This semaphore is called image_available_semaphore and is stored as part of teapot::VulkanData. We create it using the vulkan_utils::create_semaphore function. We use the default information in the ash::Device::create_semaphore function.

Another interesting thing is that acquire_next_image returns a tuple of an index and a bool if successful. In C, it can return the result VK_SUBOPTIMAL_KHR. The Specification says:

If an image is acquired successfully, vkAcquireNextImageKHR must either return VK_SUCCESS, or VK_SUBOPTIMAL_KHR if the swapchain no longer matches the surface properties exactly, but can still be used for presentation.

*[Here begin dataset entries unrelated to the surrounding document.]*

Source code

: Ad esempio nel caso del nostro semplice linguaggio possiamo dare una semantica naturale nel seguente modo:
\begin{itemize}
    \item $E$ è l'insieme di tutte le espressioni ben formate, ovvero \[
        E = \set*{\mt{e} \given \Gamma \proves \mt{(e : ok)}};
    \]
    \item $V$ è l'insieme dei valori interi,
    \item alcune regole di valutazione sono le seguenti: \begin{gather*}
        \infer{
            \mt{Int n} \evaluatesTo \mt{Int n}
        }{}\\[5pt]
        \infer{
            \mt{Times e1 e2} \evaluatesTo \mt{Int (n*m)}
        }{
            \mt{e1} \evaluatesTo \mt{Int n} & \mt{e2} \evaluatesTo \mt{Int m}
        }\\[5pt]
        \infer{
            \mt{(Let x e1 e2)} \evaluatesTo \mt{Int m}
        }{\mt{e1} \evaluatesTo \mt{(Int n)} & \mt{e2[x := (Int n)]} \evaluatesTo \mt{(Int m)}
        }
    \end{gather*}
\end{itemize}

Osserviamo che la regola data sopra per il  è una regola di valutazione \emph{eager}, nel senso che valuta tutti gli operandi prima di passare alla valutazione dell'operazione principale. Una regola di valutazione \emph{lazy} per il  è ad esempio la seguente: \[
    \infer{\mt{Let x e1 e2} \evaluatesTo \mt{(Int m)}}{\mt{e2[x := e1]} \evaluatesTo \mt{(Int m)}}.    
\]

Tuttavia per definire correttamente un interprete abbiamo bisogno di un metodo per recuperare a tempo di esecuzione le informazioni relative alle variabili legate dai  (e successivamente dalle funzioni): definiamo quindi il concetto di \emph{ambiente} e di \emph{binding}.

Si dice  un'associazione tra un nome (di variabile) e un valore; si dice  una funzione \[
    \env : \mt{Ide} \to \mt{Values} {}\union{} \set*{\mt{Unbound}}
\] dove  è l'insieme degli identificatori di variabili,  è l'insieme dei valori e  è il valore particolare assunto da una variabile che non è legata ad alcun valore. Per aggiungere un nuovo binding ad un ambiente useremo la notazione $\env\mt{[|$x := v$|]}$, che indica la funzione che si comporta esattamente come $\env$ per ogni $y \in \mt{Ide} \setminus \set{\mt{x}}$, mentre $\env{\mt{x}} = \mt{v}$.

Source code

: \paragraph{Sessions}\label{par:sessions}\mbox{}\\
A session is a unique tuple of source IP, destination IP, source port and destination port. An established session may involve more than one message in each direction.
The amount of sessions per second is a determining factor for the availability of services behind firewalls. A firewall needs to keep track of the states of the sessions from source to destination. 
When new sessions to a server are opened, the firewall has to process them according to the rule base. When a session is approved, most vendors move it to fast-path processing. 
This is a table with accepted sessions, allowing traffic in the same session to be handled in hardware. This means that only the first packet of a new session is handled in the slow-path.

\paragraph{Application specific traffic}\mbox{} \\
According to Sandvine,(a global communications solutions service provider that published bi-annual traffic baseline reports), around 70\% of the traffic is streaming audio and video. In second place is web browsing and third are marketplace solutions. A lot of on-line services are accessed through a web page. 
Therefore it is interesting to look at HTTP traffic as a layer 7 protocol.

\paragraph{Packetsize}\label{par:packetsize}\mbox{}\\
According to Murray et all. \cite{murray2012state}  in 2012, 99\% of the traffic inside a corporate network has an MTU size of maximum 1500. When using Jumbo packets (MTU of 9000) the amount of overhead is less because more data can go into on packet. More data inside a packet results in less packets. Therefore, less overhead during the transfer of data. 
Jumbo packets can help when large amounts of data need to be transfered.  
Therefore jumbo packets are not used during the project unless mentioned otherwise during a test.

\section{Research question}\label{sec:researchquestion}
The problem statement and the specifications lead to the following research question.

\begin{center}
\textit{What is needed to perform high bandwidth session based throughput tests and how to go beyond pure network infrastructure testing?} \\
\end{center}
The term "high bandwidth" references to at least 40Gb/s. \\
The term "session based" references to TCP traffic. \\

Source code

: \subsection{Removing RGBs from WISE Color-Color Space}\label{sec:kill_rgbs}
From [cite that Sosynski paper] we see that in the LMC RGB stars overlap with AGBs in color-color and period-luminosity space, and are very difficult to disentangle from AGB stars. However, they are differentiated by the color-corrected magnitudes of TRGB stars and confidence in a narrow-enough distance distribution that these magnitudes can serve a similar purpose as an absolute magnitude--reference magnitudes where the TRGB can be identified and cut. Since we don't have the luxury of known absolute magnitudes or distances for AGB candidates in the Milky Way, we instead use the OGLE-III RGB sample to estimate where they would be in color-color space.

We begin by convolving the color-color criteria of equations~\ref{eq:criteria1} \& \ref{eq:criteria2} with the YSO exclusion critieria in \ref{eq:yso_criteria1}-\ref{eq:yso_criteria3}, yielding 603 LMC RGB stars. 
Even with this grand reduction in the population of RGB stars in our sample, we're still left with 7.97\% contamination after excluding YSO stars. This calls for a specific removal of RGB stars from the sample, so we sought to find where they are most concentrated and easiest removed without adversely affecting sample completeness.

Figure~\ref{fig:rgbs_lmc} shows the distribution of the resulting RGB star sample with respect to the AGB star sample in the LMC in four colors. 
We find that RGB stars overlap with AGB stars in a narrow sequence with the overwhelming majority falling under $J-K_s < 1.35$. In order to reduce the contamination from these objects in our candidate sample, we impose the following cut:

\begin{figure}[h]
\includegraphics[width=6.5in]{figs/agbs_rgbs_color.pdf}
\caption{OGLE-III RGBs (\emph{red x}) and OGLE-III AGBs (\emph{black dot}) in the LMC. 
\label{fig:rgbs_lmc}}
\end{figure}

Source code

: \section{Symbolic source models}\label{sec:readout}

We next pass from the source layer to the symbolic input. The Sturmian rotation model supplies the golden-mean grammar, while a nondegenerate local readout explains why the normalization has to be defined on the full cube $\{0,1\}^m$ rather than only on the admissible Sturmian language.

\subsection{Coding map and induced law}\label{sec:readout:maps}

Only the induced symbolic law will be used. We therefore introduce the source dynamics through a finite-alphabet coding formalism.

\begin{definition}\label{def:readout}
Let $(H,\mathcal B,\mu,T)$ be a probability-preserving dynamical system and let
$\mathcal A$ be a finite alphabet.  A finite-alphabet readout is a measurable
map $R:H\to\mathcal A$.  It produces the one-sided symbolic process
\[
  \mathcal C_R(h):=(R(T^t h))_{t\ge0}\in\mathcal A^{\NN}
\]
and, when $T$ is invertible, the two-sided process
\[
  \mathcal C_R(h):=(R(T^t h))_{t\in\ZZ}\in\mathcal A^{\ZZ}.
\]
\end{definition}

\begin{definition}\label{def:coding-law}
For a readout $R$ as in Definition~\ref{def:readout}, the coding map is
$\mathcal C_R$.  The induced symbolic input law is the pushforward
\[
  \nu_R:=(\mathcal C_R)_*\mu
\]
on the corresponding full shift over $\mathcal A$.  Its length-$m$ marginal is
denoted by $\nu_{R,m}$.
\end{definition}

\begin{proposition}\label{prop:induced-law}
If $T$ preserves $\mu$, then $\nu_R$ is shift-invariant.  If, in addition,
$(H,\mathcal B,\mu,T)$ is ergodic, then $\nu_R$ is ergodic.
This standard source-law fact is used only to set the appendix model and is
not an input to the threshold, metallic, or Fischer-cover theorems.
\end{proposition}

This can happen, for example, if we have resized a window and we have a new size but an old image. In this case, we return from the draw function and on the swapchain is rebuilt in the next frame.

Waiting for resources

Waiting until resources are safe to use is done in the wait_resource_available function. Here we call the function ash::Device::wait_for_fences. We pass in a fence, say we want to wait for all fences passed in (we only have one, so false would be fine too) and the wait time is specified as u64:: MAX nanoseconds.

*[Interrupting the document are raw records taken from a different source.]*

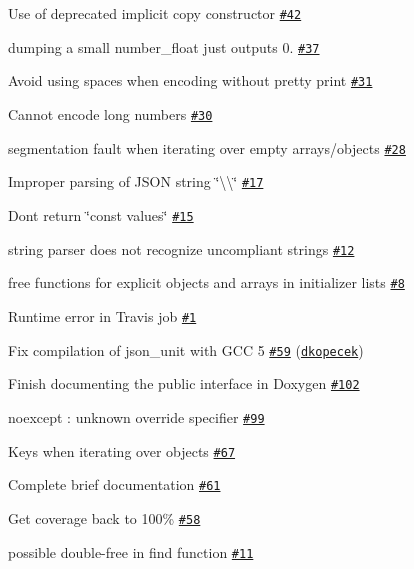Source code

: \begin{DoxyItemize}
\item Use of deprecated implicit copy constructor \href{https://github.com/nlohmann/json/issues/42}{\tt \#42}
\item dumping a small number\+\_\+float just outputs 0. \href{https://github.com/nlohmann/json/issues/37}{\tt \#37}
\item Avoid using spaces when encoding without pretty print \href{https://github.com/nlohmann/json/issues/31}{\tt \#31}
\item Cannot encode long numbers \href{https://github.com/nlohmann/json/issues/30}{\tt \#30}
\item segmentation fault when iterating over empty arrays/objects \href{https://github.com/nlohmann/json/issues/28}{\tt \#28}
\item Improper parsing of J\+S\+ON string \char`\"{}\textbackslash{}\textbackslash{}\char`\"{} \href{https://github.com/nlohmann/json/issues/17}{\tt \#17}
\item Don\textquotesingle{}t return \char`\"{}const values\char`\"{} \href{https://github.com/nlohmann/json/issues/15}{\tt \#15}
\item string parser does not recognize uncompliant strings \href{https://github.com/nlohmann/json/issues/12}{\tt \#12}
\item free functions for explicit objects and arrays in initializer lists \href{https://github.com/nlohmann/json/issues/8}{\tt \#8}
\item Runtime error in Travis job \href{https://github.com/nlohmann/json/issues/1}{\tt \#1}
\item Fix compilation of json\+\_\+unit with G\+CC 5 \href{https://github.com/nlohmann/json/pull/59}{\tt \#59} (\href{https://github.com/dkopecek}{\tt dkopecek})
\item Finish documenting the public interface in Doxygen \href{https://github.com/nlohmann/json/issues/102}{\tt \#102}
\item \textquotesingle{}noexcept\textquotesingle{} \+: unknown override specifier \href{https://github.com/nlohmann/json/issues/99}{\tt \#99}
\item Keys when iterating over objects \href{https://github.com/nlohmann/json/issues/67}{\tt \#67}
\item Complete brief documentation \href{https://github.com/nlohmann/json/issues/61}{\tt \#61}
\item Get coverage back to 100\% \href{https://github.com/nlohmann/json/issues/58}{\tt \#58}
\item possible double-\/free in find function \href{https://github.com/nlohmann/json/issues/11}{\tt \#11}

\end{DoxyItemize}
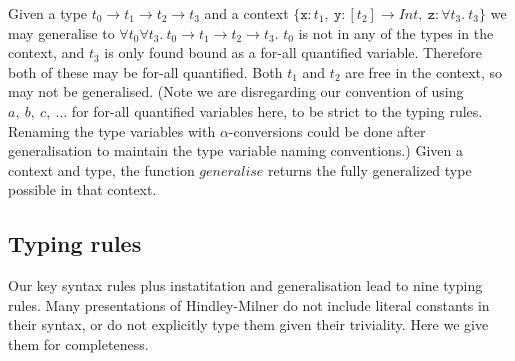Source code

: \documentclass[a4paper,fleqn,oneside,12pt]{report}
\begin{document}
Given a type $t_0 \rightarrow t_1 \rightarrow t_2 \rightarrow t_3$ and a context $\{ \mathtt{x} : t_1,\ \mathtt{y} : [t_2] \rightarrow Int,\ \mathtt{z} : \forall t_3.\ t_3 \}$ we may generalise to $\forall t_0 \forall t_3.\ t_0 \rightarrow t_1 \rightarrow t_2 \rightarrow t_3$. $t_0$ is not in any of the types in the context, and $t_3$ is only found bound as a for-all quantified variable. Therefore both of these may be for-all quantified. Both $t_1$ and $t_2$ are free in the context, so may not be generalised. (Note we are disregarding our convention of using $a,\ b,\ c,\ \dots$ for for-all quantified variables here, to be strict to the typing rules. Renaming the type variables with $\alpha$-conversions could be done after generalisation to maintain the type variable naming conventions.) Given a context and type, the function $\mathit{generalise}$ returns the fully generalized type possible in that context.

\subsection{Typing rules}

Our key syntax rules plus instatitation and generalisation lead to nine typing rules. Many presentations of Hindley-Milner do not include literal constants in their syntax, or do not explicitly type them given their triviality. Here we give them for completeness.
\end{document}

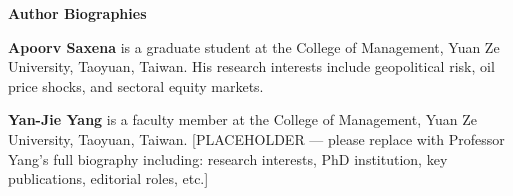 \documentclass[12pt]{article}
\begin{document}
\noindent\textbf{Author Biographies}

\bigskip

\noindent\textbf{Apoorv Saxena} is a graduate student at the College of Management, Yuan Ze University, Taoyuan, Taiwan. His research interests include geopolitical risk, oil price shocks, and sectoral equity markets.

\bigskip

\noindent\textbf{Yan-Jie Yang} is a faculty member at the College of Management, Yuan Ze University, Taoyuan, Taiwan. [PLACEHOLDER — please replace with Professor Yang's full biography including: research interests, PhD institution, key publications, editorial roles, etc.]
\end{document}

But what is this fence? Let us take a uniform buffer as an example and see how it behaves across multiple frames:

Recall that we have 2 uniform buffers - one for each frame in flight. At frame 0, we want to update the first buffer. Since this is the first frame, the resource has not yet been used, so we can safely write to it.
We do not want to wait until frame 0 is fully processed. Instead, we prepare frame 1. We update a second buffer. Since the resource has not been used yet, we can safely write to it.
Now interesting - at frame 2, we have no more free buffers. Also, we can not guarantee that the GPU has finished the first frame. Yes, GPU work can be hard, but CPU can be fast enough to complete all tasks. This is where the fences help us. When we submit work at the end of a frame, we can submit a Fence - a synchronisation primitive that is signalled on the GPU but listened to on the CPU. So we need as many fences as there are frames in flight (and as many buffers), and at the end of each frame we submit a fence corresponding to a current resource index. In other words, we have a circular buffer of frames, and in our case with 2 frames in flight, these indexes will be 0-1-0-1-0-1-etc. So at frame 2 ( remember, we start at 0) we wait for the 0th fence. When it is signalled, we can safely update the 0th buffer.
At frame 3, we wait for the fence that was submitted in frame 1, and so on.

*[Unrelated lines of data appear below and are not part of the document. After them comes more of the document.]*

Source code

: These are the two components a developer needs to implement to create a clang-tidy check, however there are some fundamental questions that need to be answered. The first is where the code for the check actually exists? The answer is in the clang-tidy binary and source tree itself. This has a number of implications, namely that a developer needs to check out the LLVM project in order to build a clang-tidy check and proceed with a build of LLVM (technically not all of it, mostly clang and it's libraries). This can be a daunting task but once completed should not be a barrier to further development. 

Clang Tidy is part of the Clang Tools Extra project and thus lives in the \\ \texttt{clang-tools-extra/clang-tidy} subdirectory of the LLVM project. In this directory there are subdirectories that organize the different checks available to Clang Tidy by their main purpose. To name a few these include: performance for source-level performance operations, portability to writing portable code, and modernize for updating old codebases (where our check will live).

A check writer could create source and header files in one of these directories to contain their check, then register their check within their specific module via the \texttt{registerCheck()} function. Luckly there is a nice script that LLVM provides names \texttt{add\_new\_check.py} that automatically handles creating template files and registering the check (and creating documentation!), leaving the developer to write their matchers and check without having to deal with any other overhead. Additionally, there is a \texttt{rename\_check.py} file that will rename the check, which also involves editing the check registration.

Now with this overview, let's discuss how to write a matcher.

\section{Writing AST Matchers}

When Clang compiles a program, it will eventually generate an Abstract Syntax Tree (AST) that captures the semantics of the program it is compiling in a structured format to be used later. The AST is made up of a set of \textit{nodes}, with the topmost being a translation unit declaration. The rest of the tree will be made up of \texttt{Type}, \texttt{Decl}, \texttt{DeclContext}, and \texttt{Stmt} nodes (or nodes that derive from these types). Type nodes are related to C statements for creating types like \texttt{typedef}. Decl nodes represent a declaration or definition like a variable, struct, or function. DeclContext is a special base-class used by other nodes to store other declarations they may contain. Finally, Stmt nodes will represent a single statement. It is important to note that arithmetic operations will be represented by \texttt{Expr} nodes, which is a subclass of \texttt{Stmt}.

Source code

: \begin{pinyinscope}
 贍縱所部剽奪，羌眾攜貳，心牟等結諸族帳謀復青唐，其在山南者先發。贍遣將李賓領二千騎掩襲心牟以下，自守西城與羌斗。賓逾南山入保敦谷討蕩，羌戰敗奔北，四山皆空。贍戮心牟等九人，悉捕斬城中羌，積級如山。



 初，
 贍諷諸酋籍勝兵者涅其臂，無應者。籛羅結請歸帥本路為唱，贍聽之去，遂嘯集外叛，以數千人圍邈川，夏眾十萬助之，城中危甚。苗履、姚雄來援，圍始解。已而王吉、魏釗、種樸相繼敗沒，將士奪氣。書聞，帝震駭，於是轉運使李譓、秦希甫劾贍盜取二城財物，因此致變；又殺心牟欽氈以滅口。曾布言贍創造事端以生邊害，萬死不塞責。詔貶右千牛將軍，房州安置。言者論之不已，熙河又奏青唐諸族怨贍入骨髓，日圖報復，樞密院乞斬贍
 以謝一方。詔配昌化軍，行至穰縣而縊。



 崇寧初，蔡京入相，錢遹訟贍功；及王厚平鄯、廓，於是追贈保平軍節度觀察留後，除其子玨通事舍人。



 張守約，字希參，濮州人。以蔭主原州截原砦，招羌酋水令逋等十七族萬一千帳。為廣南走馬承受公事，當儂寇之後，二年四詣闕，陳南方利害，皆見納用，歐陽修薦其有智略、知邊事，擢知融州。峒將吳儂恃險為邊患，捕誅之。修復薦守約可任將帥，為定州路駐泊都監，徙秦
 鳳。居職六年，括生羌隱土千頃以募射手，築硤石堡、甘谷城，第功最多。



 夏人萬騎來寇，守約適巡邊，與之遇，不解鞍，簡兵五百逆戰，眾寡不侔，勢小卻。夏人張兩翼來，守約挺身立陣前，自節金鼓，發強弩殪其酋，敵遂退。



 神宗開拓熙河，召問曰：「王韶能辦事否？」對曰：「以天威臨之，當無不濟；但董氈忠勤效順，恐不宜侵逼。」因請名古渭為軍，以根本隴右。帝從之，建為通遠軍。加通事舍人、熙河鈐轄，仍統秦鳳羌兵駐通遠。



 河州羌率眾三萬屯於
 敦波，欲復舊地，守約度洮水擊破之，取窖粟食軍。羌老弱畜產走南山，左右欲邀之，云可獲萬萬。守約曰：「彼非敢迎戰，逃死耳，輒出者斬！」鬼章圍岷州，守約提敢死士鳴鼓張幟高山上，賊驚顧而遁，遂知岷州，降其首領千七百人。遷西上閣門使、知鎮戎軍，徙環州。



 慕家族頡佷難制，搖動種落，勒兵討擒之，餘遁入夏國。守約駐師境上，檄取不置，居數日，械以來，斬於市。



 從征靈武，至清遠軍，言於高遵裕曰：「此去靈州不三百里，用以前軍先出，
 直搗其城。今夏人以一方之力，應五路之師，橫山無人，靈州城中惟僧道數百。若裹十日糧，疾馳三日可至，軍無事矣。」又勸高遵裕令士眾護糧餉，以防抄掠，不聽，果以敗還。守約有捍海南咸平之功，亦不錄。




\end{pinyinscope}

These fences are stored in teapot::VulkanData and are created in the function teapot::create_fences function. Here we call the function ash::Device::create_fence asking to create fences in the state ash::vk::FenceCreateFlags::SIGNALED so that the first call to wait_for_fences is not blocked but returned immediately.

Command buffer

We have already worked with a command buffer when we copied data from the CPU to the GPU, so you should be familiar with the concept. As you recall, command buffers are allocated from a command pool. Technically, we could create a pool, allocate a command buffer from it, and record everything in advance as we repeat the same work from frame to frame. But that’s not how it’s usually done. Allocating a command buffer is a cheap operation, and it’s fine to allocate new buffers every frame. But if we keep allocating every frame, we will run out of memory. So here is our strategy:

we create multiple command pools - corresponding to the number of frames in flight (2). This is necessary to avoid waiting.
before we get a command buffer, we reset a current pool. From the Specification:

Resetting a command pool recycles all of the resources from all of the command buffers allocated from the command pool back to the command pool. All command buffers that have been allocated from the command pool are put in the initial state.

Resetting a pool resets all the command buffers at once and we can reuse them. If we have only one pool, it would be an undefined behavior to reset it - the command buffers of the previous frame could still be processed by the GPU. That’s why we need more than one. And after waiting for a fence, it is safe to reset. The same strategy as for uniform buffers.
next, we try to get a command buffer. We keep track of available and used command buffers. These two lists are stored in teapot::VukanData and are called available_command_buffers and used_command_buffers. Actually, these are lists of lists - again, we have a separate collection for each frame in the flight. If available_command_buffers is not empty for the current frame, we simply get a buffer from it and mark the buffer as used by putting it in used_command_buffers. If available_command_buffers is empty, we allocate a set of new buffers and place them all in available_command_buffers.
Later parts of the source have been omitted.